HighMileage

The story of my car:
how it ended up in MY driveway...

I first saw the car on ebay one Thursday in June of 2003. The auction was going to end on the following Saturday and the price was right. I watched the auction very closely until the last minute and placed my bid. Needless to say I won the auction, otherwise this would be a rather pointless story. We went to pick up the car in Austin, Tx a week later. The seller, as it turned out, had left the car in a schlotzky's parking lot unatended as he continued life in Dallas. We cleaned up the car at one of those self serve car wash places and drove it back to Houston with a broken U-joint, a sloppy shifter, and an engine which, I later found out, had an intake valve rocker arm missing. This caused horrible performance and similarly bad gas mileage. We drove it back to Houston, and my dad decided he would drive it most of the way back. (what was I going to say, I was only 16) I had to drop off my friend (Chris, the MR2 guy) so I took a different way home from the freeway than my dad did. I came to a light a few blocks from my house and was absolutely shocked to see a 280z just sitting there! I couldn't believe that the little car in the next lane was my Z!

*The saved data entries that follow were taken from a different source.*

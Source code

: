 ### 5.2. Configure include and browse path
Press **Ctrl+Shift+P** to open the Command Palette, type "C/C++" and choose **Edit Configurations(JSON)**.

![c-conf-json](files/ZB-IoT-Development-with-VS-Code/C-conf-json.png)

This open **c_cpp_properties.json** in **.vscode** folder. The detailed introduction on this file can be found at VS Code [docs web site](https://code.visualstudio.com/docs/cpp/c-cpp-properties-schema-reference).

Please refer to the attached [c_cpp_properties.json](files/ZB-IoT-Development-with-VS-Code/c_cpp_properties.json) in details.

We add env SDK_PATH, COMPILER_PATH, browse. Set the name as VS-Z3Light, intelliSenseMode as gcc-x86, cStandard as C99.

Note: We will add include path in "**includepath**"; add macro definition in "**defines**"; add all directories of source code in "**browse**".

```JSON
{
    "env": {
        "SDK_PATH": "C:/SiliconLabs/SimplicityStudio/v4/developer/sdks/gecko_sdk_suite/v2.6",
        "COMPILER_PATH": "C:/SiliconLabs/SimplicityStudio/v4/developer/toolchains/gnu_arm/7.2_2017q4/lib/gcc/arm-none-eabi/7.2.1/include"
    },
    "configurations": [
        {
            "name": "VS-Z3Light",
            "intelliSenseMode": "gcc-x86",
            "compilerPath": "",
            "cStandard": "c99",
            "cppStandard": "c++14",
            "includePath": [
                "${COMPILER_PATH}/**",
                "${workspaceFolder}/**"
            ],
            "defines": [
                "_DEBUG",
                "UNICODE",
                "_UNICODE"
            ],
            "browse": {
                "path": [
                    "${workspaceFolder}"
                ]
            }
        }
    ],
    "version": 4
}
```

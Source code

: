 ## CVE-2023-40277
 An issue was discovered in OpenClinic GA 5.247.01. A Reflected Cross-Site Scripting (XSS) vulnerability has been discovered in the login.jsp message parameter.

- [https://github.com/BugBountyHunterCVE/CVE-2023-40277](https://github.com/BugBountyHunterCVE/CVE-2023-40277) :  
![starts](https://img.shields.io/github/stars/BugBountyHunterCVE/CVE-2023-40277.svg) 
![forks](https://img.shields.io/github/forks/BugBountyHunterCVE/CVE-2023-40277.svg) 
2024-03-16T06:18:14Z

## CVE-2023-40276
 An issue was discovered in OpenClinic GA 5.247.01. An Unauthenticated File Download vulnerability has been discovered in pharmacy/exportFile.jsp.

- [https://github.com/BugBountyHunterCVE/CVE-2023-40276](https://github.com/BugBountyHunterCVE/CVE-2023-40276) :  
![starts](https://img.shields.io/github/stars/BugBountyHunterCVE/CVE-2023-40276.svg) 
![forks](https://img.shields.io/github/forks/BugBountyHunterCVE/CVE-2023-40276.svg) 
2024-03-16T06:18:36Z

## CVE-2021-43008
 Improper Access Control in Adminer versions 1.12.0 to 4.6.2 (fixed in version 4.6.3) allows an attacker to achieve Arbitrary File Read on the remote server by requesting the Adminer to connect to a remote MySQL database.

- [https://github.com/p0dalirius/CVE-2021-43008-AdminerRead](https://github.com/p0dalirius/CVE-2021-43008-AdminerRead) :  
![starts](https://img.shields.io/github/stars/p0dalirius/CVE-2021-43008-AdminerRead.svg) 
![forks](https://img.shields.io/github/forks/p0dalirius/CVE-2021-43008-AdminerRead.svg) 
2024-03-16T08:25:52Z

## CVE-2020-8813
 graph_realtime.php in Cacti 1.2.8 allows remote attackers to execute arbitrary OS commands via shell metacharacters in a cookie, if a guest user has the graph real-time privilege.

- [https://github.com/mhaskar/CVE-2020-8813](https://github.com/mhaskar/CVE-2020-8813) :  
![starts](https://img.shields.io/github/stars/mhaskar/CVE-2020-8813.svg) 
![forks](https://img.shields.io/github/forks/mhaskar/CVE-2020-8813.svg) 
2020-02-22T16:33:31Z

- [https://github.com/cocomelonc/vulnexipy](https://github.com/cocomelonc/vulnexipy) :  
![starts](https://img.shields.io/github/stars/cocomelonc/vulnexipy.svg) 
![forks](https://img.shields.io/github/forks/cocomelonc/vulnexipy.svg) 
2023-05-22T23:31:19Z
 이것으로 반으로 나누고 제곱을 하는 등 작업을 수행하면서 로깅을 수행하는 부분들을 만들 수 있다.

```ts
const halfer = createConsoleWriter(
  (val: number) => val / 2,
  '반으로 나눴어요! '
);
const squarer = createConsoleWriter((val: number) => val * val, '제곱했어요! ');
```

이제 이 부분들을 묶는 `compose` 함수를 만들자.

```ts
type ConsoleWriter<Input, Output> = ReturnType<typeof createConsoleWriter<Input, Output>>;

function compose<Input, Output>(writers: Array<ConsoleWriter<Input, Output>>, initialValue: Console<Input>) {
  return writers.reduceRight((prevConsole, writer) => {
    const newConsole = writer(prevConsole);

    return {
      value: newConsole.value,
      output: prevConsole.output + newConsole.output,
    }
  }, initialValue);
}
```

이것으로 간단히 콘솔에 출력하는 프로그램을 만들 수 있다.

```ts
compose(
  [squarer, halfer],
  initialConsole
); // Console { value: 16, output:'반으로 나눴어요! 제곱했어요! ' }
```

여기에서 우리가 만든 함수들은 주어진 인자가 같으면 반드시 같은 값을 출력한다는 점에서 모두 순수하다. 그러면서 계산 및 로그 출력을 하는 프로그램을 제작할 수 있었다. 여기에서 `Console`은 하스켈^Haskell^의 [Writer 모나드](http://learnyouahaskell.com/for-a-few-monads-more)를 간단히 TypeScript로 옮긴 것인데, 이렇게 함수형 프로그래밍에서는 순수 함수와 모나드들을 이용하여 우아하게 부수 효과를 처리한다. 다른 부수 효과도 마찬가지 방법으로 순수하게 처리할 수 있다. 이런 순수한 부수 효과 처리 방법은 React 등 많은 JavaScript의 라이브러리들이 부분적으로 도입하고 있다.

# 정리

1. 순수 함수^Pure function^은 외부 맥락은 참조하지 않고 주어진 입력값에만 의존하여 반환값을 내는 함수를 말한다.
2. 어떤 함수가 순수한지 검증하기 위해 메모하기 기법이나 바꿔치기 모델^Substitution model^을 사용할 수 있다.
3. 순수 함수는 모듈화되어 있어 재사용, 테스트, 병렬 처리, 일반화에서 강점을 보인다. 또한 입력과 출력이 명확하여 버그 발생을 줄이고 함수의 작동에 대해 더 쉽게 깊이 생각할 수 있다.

The summer passed and I drove the car around the neighborhood a little, but I simply was not satisfied with its performance. It was running on 5 cylinders, and polluting quite noticeably, so I made an executive decision to pick up an engine from Tennessee. Looking back now, I could have bought a similar engine from any of the 3 Z junkyards in Houston, but I didn't know that at the time, so off to Tennessee I went. I completed my first engine swap, and found that 6 cylinders are much faster than 5 :) . The Tennessee engine, however, was apparently at the end of its life. One rainy night, while on the freeway, the engine stopped spinning. Think about this for a second. The street is wet, my tires are crap, the engine is stopped, and the car is still going forward. Did I mention I forgot to kick in the clutch? One can easily deduce that I no longer had traction on the rear tires, and I came to a VERY dramatic stop. The death of the Tennessee engine came by way of a loose rod nut, and a thrown rod.